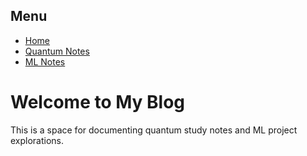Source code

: <html lang="en">
<head>
  <meta charset="UTF-8">
  <title>My Quantum & ML Journey</title>
  <link rel="stylesheet" href="css/style.css">
</head>
<body>
  <div class="container">
    <nav class="sidebar">
      <h2>Menu</h2>
      <ul>
        <li><a href="index.html">Home</a></li>
        <li><a href="pages/quantum.html">Quantum Notes</a></li>
        <li><a href="pages/ml.html">ML Notes</a></li>
      </ul>
    </nav>
    <main class="content">
      <h1>Welcome to My Blog</h1>
      <p>This is a space for documenting quantum study notes and ML project explorations.</p>
    </main>
  </div>
</body>
</html>
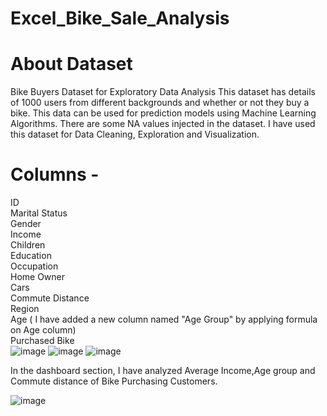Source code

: # Excel_Bike_Sale_Analysis

# About Dataset
Bike Buyers Dataset for Exploratory Data Analysis
This dataset has details of 1000 users from different backgrounds and whether or not they buy a bike. This data can be used for prediction models using Machine Learning Algorithms. There are some NA values injected in the dataset. I have used this dataset for Data Cleaning, Exploration and Visualization.

# Columns -

ID <br />
Marital Status <br />
Gender <br />
Income <br />
Children <br />
Education <br />
Occupation <br />
Home Owner <br />
Cars <br />
Commute Distance <br />
Region <br />
Age ( I have added a new column named "Age Group" by applying formula on Age column) <br />
Purchased Bike <br />
![image](https://github.com/fh-juhas/Excel_Bike_Sale_Analysis/assets/81632475/49c5e5f7-9f60-4ed7-acc5-4f69bf0ac45f)
![image](https://github.com/fh-juhas/Excel_Bike_Sale_Analysis/assets/81632475/aa201789-aa38-4ef3-b51c-fb3dc5e56a68)
![image](https://github.com/fh-juhas/Excel_Bike_Sale_Analysis/assets/81632475/e94c9f19-2d6a-431e-9f3d-c21f46a08f85)

In the dashboard section, I have analyzed Average Income,Age group and Commute distance of Bike Purchasing Customers.

![image](https://github.com/fh-juhas/Excel_Bike_Sale_Analysis/assets/81632475/03de10df-4d57-498d-889e-ad8c109feae0)







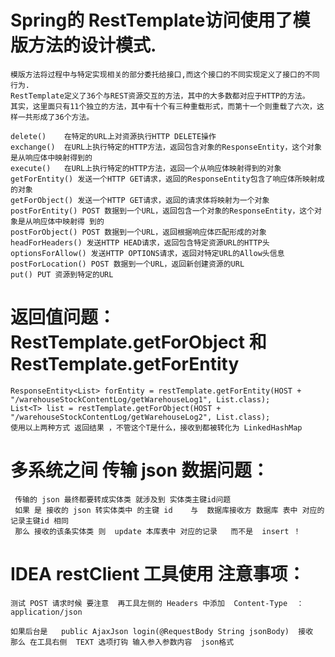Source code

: # Spring的 RestTemplate访问使用了模版方法的设计模式.

    模版方法将过程中与特定实现相关的部分委托给接口,而这个接口的不同实现定义了接口的不同行为.
    RestTemplate定义了36个与REST资源交互的方法，其中的大多数都对应于HTTP的方法。 
    其实，这里面只有11个独立的方法，其中有十个有三种重载形式，而第十一个则重载了六次，这样一共形成了36个方法。
    
    delete()    在特定的URL上对资源执行HTTP DELETE操作
    exchange()  在URL上执行特定的HTTP方法，返回包含对象的ResponseEntity，这个对象是从响应体中映射得到的
    execute()   在URL上执行特定的HTTP方法，返回一个从响应体映射得到的对象
    getForEntity() 发送一个HTTP GET请求，返回的ResponseEntity包含了响应体所映射成的对象
    getForObject() 发送一个HTTP GET请求，返回的请求体将映射为一个对象
    postForEntity() POST 数据到一个URL，返回包含一个对象的ResponseEntity，这个对象是从响应体中映射得 到的
    postForObject() POST 数据到一个URL，返回根据响应体匹配形成的对象
    headForHeaders() 发送HTTP HEAD请求，返回包含特定资源URL的HTTP头
    optionsForAllow() 发送HTTP OPTIONS请求，返回对特定URL的Allow头信息
    postForLocation() POST 数据到一个URL，返回新创建资源的URL
    put() PUT 资源到特定的URL

# 返回值问题： RestTemplate.getForObject 和 RestTemplate.getForEntity
    ResponseEntity<List> forEntity = restTemplate.getForEntity(HOST + "/warehouseStockContentLog/getWarehouseLog1", List.class);
    List<T> list = restTemplate.getForObject(HOST + "/warehouseStockContentLog/getWarehouseLog2", List.class);
    使用以上两种方式 返回结果 ，不管这个T是什么，接收到都被转化为 LinkedHashMap
    
# 多系统之间 传输 json 数据问题：
     传输的 json 最终都要转成实体类 就涉及到 实体类主键id问题
     如果 是 接收的 json 转实体类中 的主键 id    与  数据库接收方 数据库 表中 对应的记录主键id 相同 
     那么 接收的该条实体类 则  update 本库表中 对应的记录   而不是  insert ！
     
     
# IDEA restClient 工具使用 注意事项：
    测试 POST 请求时候 要注意  再工具左侧的 Headers 中添加  Content-Type  ：  application/json
    
    如果后台是   public AjaxJson login(@RequestBody String jsonBody)  接收  
    那么 在工具右侧  TEXT 选项打钩 输入参入参数内容  json格式
    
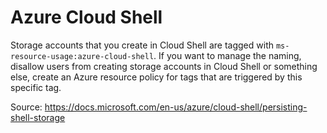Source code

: # Azure Cloud Shell

Storage accounts that you create in Cloud Shell are tagged with ``ms-resource-usage:azure-cloud-shell``. If you want to manage the naming, disallow users from creating storage accounts in Cloud Shell or something else, create an Azure resource policy for tags that are triggered by this specific tag.

Source: <https://docs.microsoft.com/en-us/azure/cloud-shell/persisting-shell-storage>

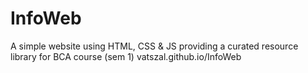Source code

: # InfoWeb
A simple website using HTML, CSS &amp; JS providing a curated resource library for BCA course (sem 1)
vatszal.github.io/InfoWeb
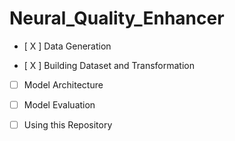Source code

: # Neural_Quality_Enhancer

- [ X ] Data Generation

- [ X ] Building Dataset and Transformation
  
- [ ] Model Architecture

- [ ] Model Evaluation
  
- [ ] Using this Repository
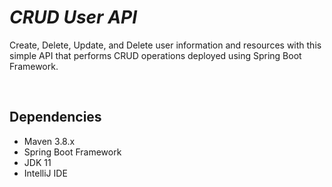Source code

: # <i>CRUD User API</i>

Create, Delete, Update, and Delete user information and resources with this simple API that performs CRUD operations deployed using Spring Boot Framework. 

<br>

## Dependencies 

- Maven 3.8.x
- Spring Boot Framework
- JDK 11 
- IntelliJ IDE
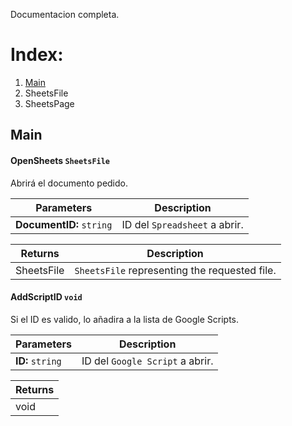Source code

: Documentacion completa.

# Index:
1. [Main](#Main)
2. SheetsFile
3. SheetsPage

## Main



#### **OpenSheets** `SheetsFile`

Abrirá el documento pedido.

| Parameters | Description |
|--|--|
| **DocumentID:** `string` | ID del `Spreadsheet` a abrir. |

| Returns | Description |
|--|--|
| SheetsFile | `SheetsFile` representing the requested file. |



#### **AddScriptID** `void`

Si el ID es valido, lo añadira a la lista de Google Scripts.

| Parameters | Description |
|--|--|
| **ID:** `string` | ID del `Google Script` a abrir. |

| Returns   |
|----|
| void   |
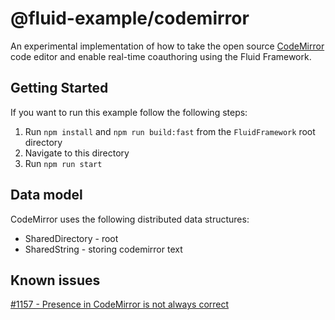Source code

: # @fluid-example/codemirror

An experimental implementation of how to take the open source [CodeMirror](https://codemirror.net/) code editor
and enable real-time coauthoring using the Fluid Framework.

## Getting Started

If you want to run this example follow the following steps:

1. Run `npm install` and `npm run build:fast` from the `FluidFramework` root directory
2. Navigate to this directory
3. Run `npm run start`

## Data model

CodeMirror uses the following distributed data structures:

- SharedDirectory - root
- SharedString - storing codemirror text

## Known issues

[#1157 - Presence in CodeMirror is not always correct](https://github.com/microsoft/FluidFramework/issues/1157)
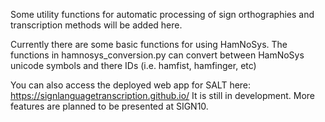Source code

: Some utility functions for automatic processing of sign orthographies and transcription methods will be added here.

Currently there are some basic functions for using HamNoSys. The functions in hamnosys_conversion.py can convert between HamNoSys unicode symbols and there IDs (i.e. hamfist, hamfinger, etc)

You can also access the deployed web app for SALT here: https://signlanguagetranscription.github.io/
It is still in development. More features are planned to be presented at SIGN10.
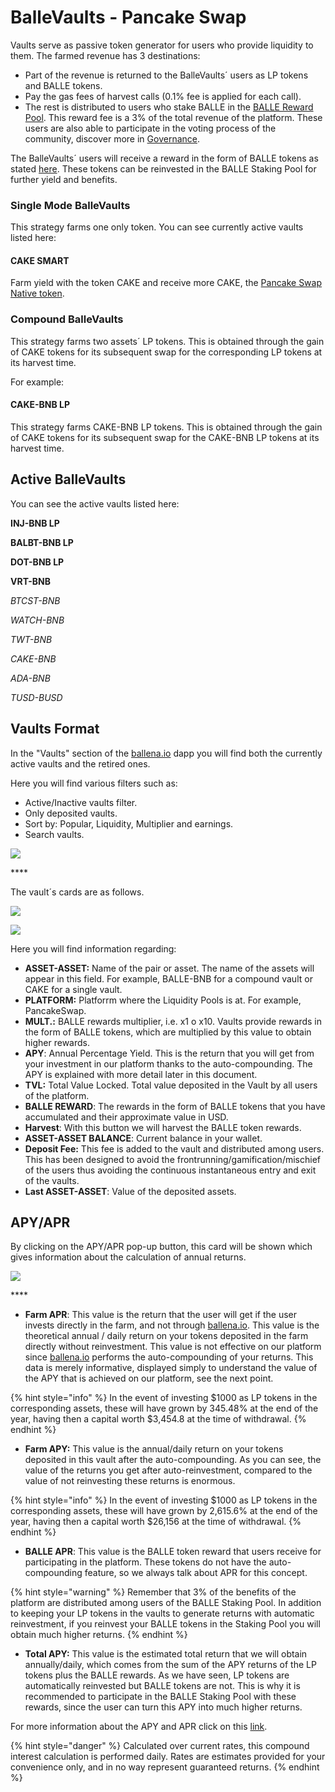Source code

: # BalleVaults - Pancake Swap

Vaults serve as passive token generator for users who provide liquidity to them. The farmed revenue has 3 destinations:

* Part of the revenue is returned to the BalleVaults´ users as LP tokens and BALLE tokens.
* Pay the gas fees of harvest calls \(0.1% fee is applied for each call\).
* The rest is distributed to users who stake BALLE in the [BALLE Reward Pool](balle-staking-pool.md). This reward fee is a 3% of the total revenue of the platform. These users are also able to participate in the voting process of the community, discover more in [Governance](../governance.md).



The BalleVaults´ users will receive a reward in the form of BALLE tokens as stated [here](../tokenomics.md#platform-users-distribution-yield-optimizer-app). These tokens can be reinvested in the BALLE Staking Pool for further yield and benefits.



### Single Mode BalleVaults

This strategy farms one only token. You can see currently active vaults listed here:

#### CAKE SMART

Farm yield with the token CAKE and receive more CAKE, the [Pancake Swap Native token](https://exchange.pancakeswap.finance/#/swap).



### Compound BalleVaults

This strategy farms two assets´ LP tokens. This is obtained through the gain of CAKE tokens for its subsequent swap for the corresponding LP tokens at its harvest time.

For example:

#### CAKE-BNB LP

This strategy farms CAKE-BNB LP tokens. This is obtained through the gain of CAKE tokens for its subsequent swap for the CAKE-BNB LP tokens at its harvest time.



## Active BalleVaults

You can see the active vaults listed here:

**INJ-BNB LP**

**BALBT-BNB LP**

**DOT-BNB LP**

**VRT-BNB** 

_BTCST-BNB_

_WATCH-BNB_

_TWT-BNB_

_CAKE-BNB_

_ADA-BNB_

_TUSD-BUSD_

## Vaults Format

In the "Vaults" section of the [ballena.io](https://ballena.io/) dapp you will find both the currently active vaults and the retired ones.

Here you will find various filters such as: 

* Active/Inactive vaults filter.
* Only deposited vaults. 
* Sort by: Popular, Liquidity, Multiplier and earnings. 
* Search vaults.

![](../../.gitbook/assets/image%20%2829%29.png)

\*\*\*\*

The vault´s cards are as follows.

![](../../.gitbook/assets/image%20%2832%29.png)

![](../../.gitbook/assets/image%20%2831%29.png)



Here you will find information regarding: 

* **ASSET-ASSET:** Name of the pair or asset. The name of the assets will appear in this field. For example, BALLE-BNB for a compound vault or CAKE for a single vault.
* **PLATFORM:** Platforrm where the Liquidity Pools is at. For example, PancakeSwap.
* **MULT.:** BALLE rewards multiplier, i.e. x1 o x10. Vaults provide rewards in the form of BALLE tokens, which are multiplied by this value to obtain higher rewards.
* **APY**: Annual Percentage Yield. This is the return that you will get from your investment in our platform thanks to the auto-compounding. The APY is explained with more detail later in this document.
* **TVL:** Total Value Locked. Total value deposited in the Vault by all users of the platform.
* **BALLE REWARD**: The rewards in the form of BALLE tokens that you have accumulated and their approximate value in USD.
* **Harvest**: With this button we will harvest the BALLE token rewards.
* **ASSET-ASSET BALANCE**: Current balance in your wallet.
* **Deposit Fee:** This fee is added to the vault and distributed among users. This has been designed to avoid the frontrunning/gamification/mischief of the users thus avoiding the continuous instantaneous entry and exit of the vaults.
* **Last ASSET-ASSET**: Value of the deposited assets.

## APY/APR

By clicking on the APY/APR pop-up button, this card will be shown which gives information about the calculation of annual returns.



![](../../.gitbook/assets/image%20%2830%29.png)

\*\*\*\*

* **Farm APR**: This value is the return that the user will get if the user invests directly in the farm, and not through [ballena.io](https://ballena.io/). This value is the theoretical annual / daily return on your tokens deposited in the farm directly without reinvestment. This value is not effective on our platform since [ballena.io](https://ballena.io/) performs the auto-compounding of your returns. This data is merely informative, displayed simply to understand the value of the APY that is achieved on our platform, see the next point.

{% hint style="info" %}
In the event of investing $1000 as LP tokens in the corresponding assets, these will have grown by 345.48% at the end of the year, having then a capital worth $3,454.8 at the time of withdrawal.
{% endhint %}

* **Farm APY:** This value is the annual/daily return on your tokens deposited in this vault after the auto-compounding. As you can see, the value of the returns you get after auto-reinvestment, compared to the value of not reinvesting these returns is enormous.

{% hint style="info" %}
In the event of investing $1000 as LP tokens in the corresponding assets, these will have grown by 2,615.6% at the end of the year, having then a capital worth $26,156 at the time of withdrawal.
{% endhint %}

* **BALLE APR**: This value is the BALLE token reward that users receive for participating in the platform. These tokens do not have the auto-compounding feature, so we always talk about APR for this concept.

{% hint style="warning" %}
Remember that 3% of the benefits of the platform are distributed among users of the BALLE Staking Pool. In addition to keeping your LP tokens in the vaults to generate returns with automatic reinvestment, if you reinvest your BALLE tokens in the Staking Pool you will obtain much higher returns.
{% endhint %}

* **Total APY:** This value is the estimated total return that we will obtain annually/daily, which comes from the sum of the APY returns of the LP tokens plus the BALLE rewards. As we have seen, LP tokens are automatically reinvested but BALLE tokens are not. This is why it is recommended to participate in the BALLE Staking Pool with these rewards, since the user can turn this APY into much higher returns.

For more information about the APY and APR click on this [link](../../tools-for-the-user/faq.md#4-apr-apy).

{% hint style="danger" %}
Calculated over current rates, this compound interest calculation is performed daily. Rates are estimates provided for your convenience only, and in no way represent guaranteed returns.
{% endhint %}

_Exercise objective_
Begin at the first line of the records and please reproduce every line exactly through the one containing "Purchased Bike <br />", leaving all pictures out.

_Exercise output_
Source code

: <html lang="en">
<head>
  <meta charset="UTF-8">
  <title>My Quantum & ML Journey</title>
  <link rel="stylesheet" href="css/style.css">
</head>
<body>
  <div class="container">
    <nav class="sidebar">
      <h2>Menu</h2>
      <ul>
        <li><a href="index.html">Home</a></li>
        <li><a href="pages/quantum.html">Quantum Notes</a></li>
        <li><a href="pages/ml.html">ML Notes</a></li>
      </ul>
    </nav>
    <main class="content">
      <h1>Welcome to My Blog</h1>
      <p>This is a space for documenting quantum study notes and ML project explorations.</p>
    </main>
  </div>
</body>
</html>
Source code

: # Excel_Bike_Sale_Analysis

# About Dataset
Bike Buyers Dataset for Exploratory Data Analysis
This dataset has details of 1000 users from different backgrounds and whether or not they buy a bike. This data can be used for prediction models using Machine Learning Algorithms. There are some NA values injected in the dataset. I have used this dataset for Data Cleaning, Exploration and Visualization.

# Columns -

ID <br />
Marital Status <br />
Gender <br />
Income <br />
Children <br />
Education <br />
Occupation <br />
Home Owner <br />
Cars <br />
Commute Distance <br />
Region <br />
Age ( I have added a new column named "Age Group" by applying formula on Age column) <br />
Purchased Bike <br />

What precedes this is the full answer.